I went below, got a $5 bill and handed it to him, with our thanks for checking us in on a Saturday. He took it between two fingers with the greatest disdain, examined it with pained eyes and looked as if I had just dropped a cow pie into a crystal punch bowl. For the first time all afternoon he focused on me directly and asked, "Is this all de gift you got?"
"Yes, that's it, my friend," I said, and tried to stand up, say good-bye, and escort him off Ithaka. But, he would not be activated for so low a fee. I went below, got another five and told him "That's it."
Then he allowed himself to be helped off our boat and onto the pier. When I later surveyed the cruisers who were already checked in I found they'd "gifted" anywhere from $5 to $20. What a system. We were free to get off the dock and into the anchorage, which we did as fast as we could, and felt the breeze rush down our forward hatch as we headed into the light breeze and picked up a mooring.
Two hours later our friends Frank and Lynda on Simba, who were tied to the quay, radioed us to say the customs man had arrived. We went back ashore. This fellow requested no gifts, and there was no customs charge. He stamped us into the country with only an intense lecture about his disdain for President Bush and the war in Iraq, and his greater affection for former President Clinton.
"What did you like better about Clinton?" I asked.
"Oh everything," he said. "I know he got in trouble wid dat sweet Monica. Ya mon, he shore did."
Immigration, he told us, would not be coming at all on the weekend, but "no worries, mon. You be free to walk wherever you want. Jus go into d'office after d'weeken and check in then."
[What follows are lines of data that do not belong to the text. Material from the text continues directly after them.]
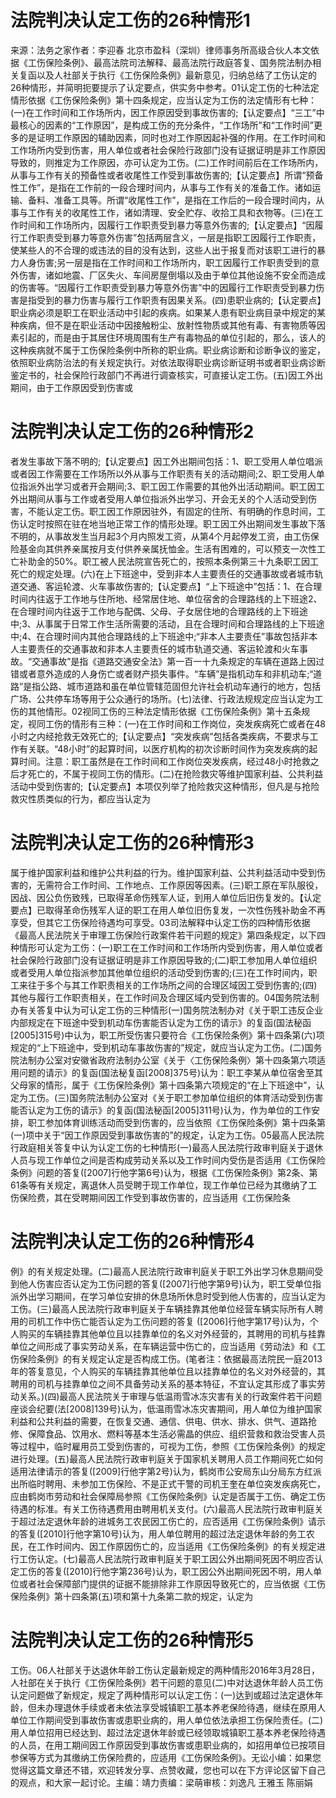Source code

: # 法院判决认定工伤的26种情形1

来源：法务之家作者：李迎春 北京市盈科（深圳）律师事务所高级合伙人本文依据《工伤保险条例》、最高法院司法解释、最高法院行政庭答复、国务院法制办相关复函以及人社部关于执行《工伤保险条例》最新意见，归纳总结了工伤认定的26种情形，并简明扼要提示了认定要点，供实务中参考。01认定工伤的七种法定情形依据《工伤保险条例》第十四条规定，应当认定为工伤的法定情形有七种：(一)在工作时间和工作场所内，因工作原因受到事故伤害的;【认定要点】“三工”中最核心的因素的“工作原因”，是构成工伤的充分条件，“工作场所”和“工作时间”更多的是证明工作原因的辅助因素，同时也对工作原因起补强的作用。在工作时间和工作场所内受到伤害，用人单位或者社会保险行政部门没有证据证明是非工作原因导致的，则推定为工作原因，亦可认定为工伤。(二)工作时间前后在工作场所内，从事与工作有关的预备性或者收尾性工作受到事故伤害的;【认定要点】所谓“预备性工作”，是指在工作前的一段合理时间内，从事与工作有关的准备工作。诸如运输、备料、准备工具等。所谓“收尾性工作”，是指在工作后的一段合理时间内，从事与工作有关的收尾性工作，诸如清理、安全贮存、收拾工具和衣物等。(三)在工作时间和工作场所内，因履行工作职责受到暴力等意外伤害的;【认定要点】“因履行工作职责受到暴力等意外伤害”包括两层含义，一层是指职工因履行工作职责，使某些人的不合理的或违法的目的没有达到，这些人出于报复而对该职工进行的暴力人身伤害;另一层是指在工作时间和工作场所内，职工因履行工作职责受到的意外伤害，诸如地震、厂区失火、车间房屋倒塌以及由于单位其他设施不安全而造成的伤害等。“因履行工作职责受到暴力等意外伤害”中的因履行工作职责受到暴力伤害是指受到的暴力伤害与履行工作职责有因果关系。(四)患职业病的;【认定要点】职业病必须是职工在职业活动中引起的疾病。如果某人患有职业病目录中规定的某种疾病，但不是在职业活动中因接触粉尘、放射性物质或其他有毒、有害物质等因素引起的，而是由于其居住环境周围有生产有毒物品的单位引起的，那么，该人的这种疾病就不属于工伤保险条例中所称的职业病。职业病诊断和诊断争议的鉴定，依照职业病防治法的有关规定执行。对依法取得职业病诊断证明书或者职业病诊断鉴定书的，社会保险行政部门不再进行调查核实，可直接认定工伤。(五)因工外出期间，由于工作原因受到伤害或

# 法院判决认定工伤的26种情形2

者发生事故下落不明的;【认定要点】因工外出期间包括：1、职工受用人单位唱派或者因工作需要在工作场所以外从事与工作职责有关的活动期间;2、职工受用人单位指派外出学习或者开会期间;3、职工因工作需要的其他外出活动期间。职工因工外出期间从事与工作或者受用人单位指派外出学习、开会无关的个人活动受到伤害，不能认定工伤。职工因工作原因驻外，有固定的住所、有明确的作息时间，工伤认定时按照在驻在地当地正常工作的情形处理。职工因工外出期间发生事故下落不明的，从事故发生当月起3个月内照发工资，从第4个月起停发工资，由工伤保险基金向其供养亲属按月支付供养亲属抚恤金。生活有困难的，可以预支一次性工亡补助金的50%。职工被人民法院宣告死亡的，按照本条例第三十九条职工因工死亡的规定处理。(六)在上下班途中，受到非本人主要责任的交通事故或者城市轨道交通、客运轮渡、火车事故伤害的;【认定要点】“上下班途中”包括：1、在合理时间内往返于工作地与住所地、经常居住地、单位宿舍的合理路线的上下班途2、在合理时间内往返于工作地与配偶、父母、子女居住地的合理路线的上下班途中;3、从事属于日常工作生活所需要的活动，且在合理时间和合理路线的上下班途中;4、在合理时间内其他合理路线的上下班途中;“非本人主要责任”事故包括非本人主要责任的交通事故和非本人主要责任的城市轨道交通、客运轮渡和火车事故。“交通事故”是指《道路交通安全法》第一百一十九条规定的车辆在道路上因过错或者意外造成的人身伤亡或者财产损失事件。“车辆”是指机动车和非机动车;“道路”是指公路、城市道路和虽在单位管辖范固但允许社会机动车通行的地方，包括广场、公共停车场等用于公众通行的场所。(七)法律、行政法规规定应当认定为工伤的其他情形。02视同工伤的三种法定情形依据《工伤保险条例》第十五条规定，视同工伤的情形有三种：(一)在工作时间和工作岗位，突发疾病死亡或者在48小时之内经抢救无效死亡的;【认定要点】“突发疾病”包括各类疾病，不要求与工作有关联。“48小时”的起算时间，以医疗机构的初次诊断时间作为突发疾病的起算时间。注意：职工虽然是在工作时间和工作岗位突发疾病，经过48小时抢救之后才死亡的，不属于视同工伤的情形。(二)在抢险救灾等维护国家利益、公共利益活动中受到伤害的;【认定要点】本项仅列举了抢险救灾这种情形，但凡是与抢险救灾性质类似的行为，都应当认定为

# 法院判决认定工伤的26种情形3

属于维护国家利益和维护公共利益的行为。维护国家利益、公共利益活动中受到伤害的，无需符合工作时间、工作地点、工作原因等因素。(三)职工原在军队服役，因战、因公负伤致残，已取得革命伤残军人证，到用人单位后旧伤复发的。【认定要点】已取得革命伤残军人证的职工在用人单位旧伤复发，一次性伤残补助金不再享受，但其它工伤保险待遇均可享受。03司法解释中认定工伤的四种情形依据《最高人民法院关于审理工伤保险行政案件若干问题的规定》第四条规定，以下四种情形可认定为工伤：(一)职工在工作时间和工作场所内受到伤害，用人单位或者社会保险行政部门没有证据证明是非工作原因导致的;(二)职工参加用人单位组织或者受用人单位指派参加其他单位组织的活动受到伤害的;(三)在工作时间内，职工来往于多个与其工作职责相关的工作场所之间的合理区域因工受到伤害的;(四)其他与履行工作职责相关，在工作时间及合理区域内受到伤害的。04国务院法制办有关答复中认为可认定工伤的三种情形(一)国务院法制办对《关于职工违反企业内部规定在下班途中受到机动车伤害能否认定为工伤的请示》的复函(国法秘函[2005]315号)中认为，职工所受伤害只要符合《工伤保险条例》第十四条第(六)项规定的“上下班途中，受到机动车事故伤害的”规定，就应当认定为工伤。(二)国务院法制办公室对安徽省政府法制办公室《关于〈工伤保险条例〉第十四条第六项适用问题的请示》的复函(国法秘复函[2008]375号)认为：职工李某从单位宿舍至其父母家的情形，属于《工伤保险条例》第十四条第六项规定的“在上下班途中”，认定为工伤。(三)国务院法制办公室对《关于职工参加单位组织的体育活动受到伤害能否认定为工伤的请示》的复函(国法秘函[2005]311号)认为，作为单位的工作安排，职工参加体育训练活动而受到伤害的，应当依照《工伤保险条例》第十四条第(一)项中关于“因工作原因受到事故伤害的”的规定，认定为工伤。05最高人民法院行政庭相关答复中认为认定工伤的七种情形(一)最高人民法院行政审判庭关于退休人员与现工作单位之间是否构成劳动关系以及工作时间内受伤是否适用《工伤保险条例》问题的答复([2007]行他字第6号)认为，根据《工伤保险条例》第2条、第61条等有关规定，离退休人员受聘于现工作单位，现工作单位已经为其缴纳了工伤保险费，其在受聘期间因工作受到事故伤害的，应当适用《工伤保险条

# 法院判决认定工伤的26种情形4

例》的有关规定处理。(二)最高人民法院行政审判庭关于职工外出学习休息期间受到他人伤害应否认定为工伤问题的答复([2007]行他字第9号)认为，职工受单位指派外出学习期间，在学习单位安排的休息场所休息时受到他人伤害的，应当认定为工伤。(三)最高人民法院行政审判庭关于车辆挂靠其他单位经营车辆实际所有人聘用的司机工作中伤亡能否认定为工伤问题的答复 ([2006]行他字第17号)认为，个人购买的车辆挂靠其他单位且以挂靠单位的名义对外经营的，其聘用的司机与挂靠单位之间形成了事实劳动关系，在车辆运营中伤亡的，应当适用《劳动法》和《工伤保险条例》的有关规定认定是否构成工伤。(笔者注：依据最高法院民一庭2013年的答复意见，个人购买的车辆挂靠其他单位且以挂靠单位的名义对外经营的，其聘用的司机与挂靠单位之间不具备劳动关系的基本特征，不宜认定其形成了事实劳动关系。)(四)最高人民法院关于审理与低温雨雪冰冻灾害有关的行政案件若干问题座谈会纪要(法[2008]139号)认为，低温雨雪冰冻灾害期间，用人单位为维护国家利益和公共利益的需要，在恢复交通、通信、供电、供水、排水、供气、道路抢修、保障食品、饮用水、燃料等基本生活必需晶的供应、组织营救和救治受害人员等过程中，临时雇用员工受到伤害的，可视为工伤，参照《工伤保险条例》的规定进行处理。(五)最高人民法院行政审判庭关于国家机关聘用人员工作期间死亡如何适用法律请示的答复([2009]行他字第2号)认为，鹤岗市公安局东山分局东方红派出所临时聘用、未参加工伤保险、不是正式干警的司机王奎在单位突发疾病死亡，应由鹤岗市劳动和社会保障局参照《工伤保险条例》认定是否属于工伤、确定工伤待遇的标准。有关工伤待遇费用由聘用机关支付。(六)最高人民法院行政审判庭关于超过法定退休年龄的进城务工农民因工伤亡的，应否适用《工伤保险条例》请示的答复([2010]行他字第10号)认为，用人单位聘用的超过法定退休年龄的务工农民，在工作时间内、因工作原因伤亡的，应当适用《工伤保险条例》的有关规定进行工伤认定。(七)最高人民法院行政审判庭关于职工因公外出期间死因不明应否认定工伤的答复([2010]行他字第236号)认为，职工因公外出期间死因不明，用人单位或者社会保障部门提供的证据不能排除非工作原因导致死亡的，应当依据《工伤保险条例》第十四条第(五)项和第十九条第二款的规定，认定为

# 法院判决认定工伤的26种情形5

工伤。06人社部关于达退休年龄工伤认定最新规定的两种情形2016年3月28日，人社部在关于执行《工伤保险条例》若干问题的意见(二)中对达退休年龄人员工伤认定问题做了新规定，规定了两种情形可以认定工伤：(一)达到或超过法定退休年龄，但未办理退休手续或者未依法享受城镇职工基本养老保险待遇，继续在原用人单位工作期间受到事故伤害或患职业病的，用人单位依法承担工伤保险责任。(二)用人单位招用已经达到、超过法定退休年龄或已经领取城镇职工基本养老保险待遇的人员，在用工期间因工作原因受到事故伤害或患职业病的，如招用单位已按项目参保等方式为其缴纳工伤保险费的，应适用《工伤保险条例》。无讼小编：如果您觉得这篇文章还不错，欢迎转发分享、点赞收藏，您也可以在下方评论区留下自己的观点，和大家一起讨论。主编：靖力责编：梁萌审核：刘逸凡 王雅玉 陈丽娟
I thanked him for his insights on American presidential politics, after which Bernadette and I hurried back to Ithaka, finished stowing our gear, raised our sun awnings, grabbed our wallets, and called Macy to find out where in town we'd find the best Jamaican Jerk Chicken and the coldest Red Stripe beer. They told us about their favorite spots. But before we dinghied in, we sat for a moment, smiled, and laughed happily. To our stern were mountains; over the bow we looked at a waterfront park from which we could hear reggae music. There was a new island for us to discover. Nothing major had broken in 24 hours, and the officials hadn't nicked us badly. We'd had both a rainbow and a reunion with old friends. All in all, it was a pretty great arrival.